## Scatter Chart: Average GLUE Score vs. Model Size for BERT-type Models
### Overview
The image is a scatter plot comparing the size (in MB) of various BERT-type models against their average GLUE score (a measure of language understanding performance). The plot highlights the impact of quantization and layer reduction techniques on model size and performance.
### Components/Axes
* **Title:** Average over 8 GLUE tasks for BERT-type models
* **X-axis:** Size (MB). Scale: 8, 16, 32, 200
* **Y-axis:** Glue Score. Scale: 82.0, 82.5, 83.0, 83.5, 84.0
* **Legend:** Located in the bottom-left and bottom-right of the chart.
* **XTC-BERT*:** Orange circle
* **BinaryBERT(TWN):** Purple pentagon
* **BinaryBERT(BWN):** Purple diamond
* **TernaryBERT:** Green triangle pointing right
* **TernaryTinyBERT:** Green triangle pointing left
* **XTC-BERT:** Red circle
* **TinyBERT:** Teal X
* **MiniLMv2:** Pink square
* **Annotations:**
* "L=12 (1-bit)" near the orange XTC-BERT* data point at approximately (12, 83.5)
* "L=6 (1-bit)" near the orange XTC-BERT* data point at approximately (8, 81.8)
* "L=12 (2-bit)" near the orange XTC-BERT* data point at approximately (28, 84.1)
* "L=6" near the red XTC-BERT data point at approximately (200, 83.5)
* "L=5" near the red XTC-BERT data point at approximately (200, 83.3)
* **Vertical Blue Bar:** Separates "Quantization" (left) from "Layer Reduction" (right).
* **Dashed Orange Line:** Connects the XTC-BERT* data points.
### Detailed Analysis
* **XTC-BERT* (Orange Circles):**
* Trend: As size increases, Glue Score increases.
* Data Points:
* (8, approximately 81.8), labeled "L=6 (1-bit)"
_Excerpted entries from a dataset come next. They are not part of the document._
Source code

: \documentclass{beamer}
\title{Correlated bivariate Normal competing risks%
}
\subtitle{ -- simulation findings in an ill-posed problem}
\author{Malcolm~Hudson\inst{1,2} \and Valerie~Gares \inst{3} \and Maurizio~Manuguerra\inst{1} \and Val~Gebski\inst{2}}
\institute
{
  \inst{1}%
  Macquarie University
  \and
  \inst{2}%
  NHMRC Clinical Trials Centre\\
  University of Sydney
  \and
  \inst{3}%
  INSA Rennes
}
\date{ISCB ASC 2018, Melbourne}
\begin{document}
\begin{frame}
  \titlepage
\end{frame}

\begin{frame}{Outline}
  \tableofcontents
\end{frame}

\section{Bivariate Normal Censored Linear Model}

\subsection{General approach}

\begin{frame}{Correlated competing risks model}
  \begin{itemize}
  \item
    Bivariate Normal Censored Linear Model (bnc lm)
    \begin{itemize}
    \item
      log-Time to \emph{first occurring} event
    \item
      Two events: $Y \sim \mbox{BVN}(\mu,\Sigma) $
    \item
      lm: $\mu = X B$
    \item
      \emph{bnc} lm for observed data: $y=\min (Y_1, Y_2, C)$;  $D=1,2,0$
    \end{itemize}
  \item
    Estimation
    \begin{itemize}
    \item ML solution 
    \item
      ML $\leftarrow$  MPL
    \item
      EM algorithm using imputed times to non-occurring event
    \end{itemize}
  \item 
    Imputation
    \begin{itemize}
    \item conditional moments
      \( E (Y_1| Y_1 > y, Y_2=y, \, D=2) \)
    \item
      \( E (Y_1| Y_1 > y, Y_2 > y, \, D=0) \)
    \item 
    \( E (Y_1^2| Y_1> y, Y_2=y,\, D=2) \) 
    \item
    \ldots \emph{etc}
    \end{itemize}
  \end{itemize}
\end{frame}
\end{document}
* (approximately 12, approximately 83.5), labeled "L=12 (1-bit)"
* (approximately 28, approximately 84.1), labeled "L=12 (2-bit)"
* **BinaryBERT(TWN) (Purple Pentagons):**
* Data Point: (approximately 16, approximately 83.3)
* **BinaryBERT(BWN) (Purple Diamonds):**
* Data Point: (approximately 16, approximately 82.5)
* **TernaryBERT (Green Triangles pointing right):**
* Data Point: (approximately 32, approximately 82.7)
* **TernaryTinyBERT (Green Triangles pointing left):**
* Data Point: (approximately 16, approximately 82.3)
* **XTC-BERT (Red Circles):**
* Data Point: (approximately 200, approximately 83.5), labeled "L=6"
* Data Point: (approximately 200, approximately 83.3), labeled "L=5"
* **TinyBERT (Teal X):**
* Data Point: (approximately 200, approximately 83.3)
* **MiniLMv2 (Pink Square):**
* Data Point: (approximately 200, approximately 83.1)
### Key Observations
* The XTC-BERT* model shows a clear improvement in Glue Score as size increases with quantization.
* Layer reduction techniques (right side of the plot) generally result in larger models (200 MB) but varying Glue Scores.
* The vertical blue bar visually separates the impact of quantization (left) from layer reduction (right).
### Interpretation
The chart suggests that quantization can effectively reduce model size while maintaining or even improving performance, as seen with the XTC-BERT* model. However, layer reduction, while resulting in larger models, does not guarantee a higher Glue Score, indicating a trade-off between model size and performance. The different models employing layer reduction techniques cluster around the 200 MB size, but their performance varies, suggesting that the specific layer reduction strategy significantly impacts the final Glue Score. The XTC-BERT model appears in both the quantization and layer reduction sections, suggesting it was used as a baseline for both sets of experiments.